"You don't surprise me," remarked Bart, "but how is that?"

"Why, Martin & Company are buying green peppers at seventy cents a bushel. They heard that down at Arlington someone was offering them to the storekeepers at one dollar for two bushels, investigated, detected Dale Wacker peddling the peppers from factory bags, and found that his uncle, Lem, was mixed up in the affair. Anyway, Dale's father had to settle the bill, and they fired Lem."

"Mr. Lem Wacker is bad enough when at work," remarked Bart, "but out of work I fear he is a dangerous man. All right!" he called, hurrying to the door as there was a hail from outside.

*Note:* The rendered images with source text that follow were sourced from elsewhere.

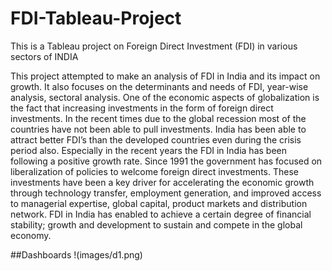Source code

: # FDI-Tableau-Project
This is a Tableau project on Foreign Direct Investment (FDI) in various sectors of INDIA 

This project attempted to make an analysis of FDI in India and its impact on growth. It also focuses on the determinants and needs of FDI, year-wise analysis, sectoral analysis. One of the economic aspects of globalization is the fact that increasing investments in the form of foreign direct investments. In the recent times due to the global recession most of the countries have not been able to pull investments. India has been able to attract better FDI’s than the developed countries even during the crisis period also. Especially in the recent years the FDI in India has been following a positive growth rate. Since 1991 the government has focused on liberalization of policies to welcome foreign direct investments. These investments have been a key driver for accelerating the economic growth through technology transfer, employment generation, and improved access to managerial expertise, global capital, product markets and distribution network. FDI in India has enabled to achieve a certain degree of financial stability; growth and development to sustain and compete in the global economy.

##Dashboards
!(images/d1.png)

Colonel Harrington's buckboard was backed to the platform and its driver was unloading a large trunk.

Bart helped carry it in, dumped it on the scales, went to the desk, got the receipt book, and reading the label on the trunk found that it was directed to Mrs. Harrington at Cedar Springs, the summer resort to which the colonel had already gone.

"Value?" he asked.

"Mrs. Harrington didn't say, and I don't know. If you saw all the finery in that trunk, though, you'd stare. You see, Mrs. Harrington is going to stay three weeks at the Springs, and is sending on her finest and best. I'll bet they amount to a couple of thousand dollars."

Bart filled out a blank receipt, stamping it: "Value asked, and not given."

"It can't go till morning," he said.

"That don't matter. The missus won't be going down to the Springs till Saturday."